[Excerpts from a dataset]
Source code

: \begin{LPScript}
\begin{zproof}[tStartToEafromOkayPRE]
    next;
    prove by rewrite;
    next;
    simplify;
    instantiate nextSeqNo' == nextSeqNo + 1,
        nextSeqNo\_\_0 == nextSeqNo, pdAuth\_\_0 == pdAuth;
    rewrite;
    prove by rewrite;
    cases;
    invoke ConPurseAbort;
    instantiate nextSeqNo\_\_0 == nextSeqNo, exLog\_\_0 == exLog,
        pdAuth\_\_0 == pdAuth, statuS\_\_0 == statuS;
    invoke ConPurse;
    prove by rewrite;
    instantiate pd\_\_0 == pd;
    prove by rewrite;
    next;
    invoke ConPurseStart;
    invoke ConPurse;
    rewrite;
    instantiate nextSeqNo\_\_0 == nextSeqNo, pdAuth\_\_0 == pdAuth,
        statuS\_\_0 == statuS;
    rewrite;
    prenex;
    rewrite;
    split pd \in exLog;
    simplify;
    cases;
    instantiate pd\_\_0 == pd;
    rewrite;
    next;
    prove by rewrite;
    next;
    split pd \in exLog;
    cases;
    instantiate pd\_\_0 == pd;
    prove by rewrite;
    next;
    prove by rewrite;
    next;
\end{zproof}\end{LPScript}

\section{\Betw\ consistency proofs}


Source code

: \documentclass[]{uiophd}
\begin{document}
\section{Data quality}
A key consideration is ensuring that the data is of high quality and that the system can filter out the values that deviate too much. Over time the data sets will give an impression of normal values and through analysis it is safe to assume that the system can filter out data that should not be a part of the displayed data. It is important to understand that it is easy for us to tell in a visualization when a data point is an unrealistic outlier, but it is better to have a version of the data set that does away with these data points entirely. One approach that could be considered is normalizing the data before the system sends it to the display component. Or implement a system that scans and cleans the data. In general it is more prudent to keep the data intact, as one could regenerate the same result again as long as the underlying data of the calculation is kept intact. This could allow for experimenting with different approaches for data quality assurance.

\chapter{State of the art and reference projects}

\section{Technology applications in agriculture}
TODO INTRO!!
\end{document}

* _TASK OBJECTIVE_
The records above are to be repeated exactly, in their entirety.

* _PROBLEM SOLUTION_
Source code

: \begin{LPScript}
\begin{zproof}[tStartToEafromOkayPRE]
    next;
    prove by rewrite;
    next;
    simplify;
    instantiate nextSeqNo' == nextSeqNo + 1,
        nextSeqNo\_\_0 == nextSeqNo, pdAuth\_\_0 == pdAuth;
    rewrite;
    prove by rewrite;
    cases;
    invoke ConPurseAbort;
    instantiate nextSeqNo\_\_0 == nextSeqNo, exLog\_\_0 == exLog,
        pdAuth\_\_0 == pdAuth, statuS\_\_0 == statuS;
    invoke ConPurse;
    prove by rewrite;
    instantiate pd\_\_0 == pd;
    prove by rewrite;
    next;
    invoke ConPurseStart;
    invoke ConPurse;
    rewrite;
    instantiate nextSeqNo\_\_0 == nextSeqNo, pdAuth\_\_0 == pdAuth,
        statuS\_\_0 == statuS;
    rewrite;
    prenex;
    rewrite;
    split pd \in exLog;
    simplify;
    cases;
    instantiate pd\_\_0 == pd;
    rewrite;
    next;
    prove by rewrite;
    next;
    split pd \in exLog;
    cases;
    instantiate pd\_\_0 == pd;
    prove by rewrite;
    next;
    prove by rewrite;
    next;
\end{zproof}\end{LPScript}

\section{\Betw\ consistency proofs}


Source code

: \documentclass[]{uiophd}
\begin{document}
\section{Data quality}
A key consideration is ensuring that the data is of high quality and that the system can filter out the values that deviate too much. Over time the data sets will give an impression of normal values and through analysis it is safe to assume that the system can filter out data that should not be a part of the displayed data. It is important to understand that it is easy for us to tell in a visualization when a data point is an unrealistic outlier, but it is better to have a version of the data set that does away with these data points entirely. One approach that could be considered is normalizing the data before the system sends it to the display component. Or implement a system that scans and cleans the data. In general it is more prudent to keep the data intact, as one could regenerate the same result again as long as the underlying data of the calculation is kept intact. This could allow for experimenting with different approaches for data quality assurance.

\chapter{State of the art and reference projects}

\section{Technology applications in agriculture}
TODO INTRO!!
\end{document}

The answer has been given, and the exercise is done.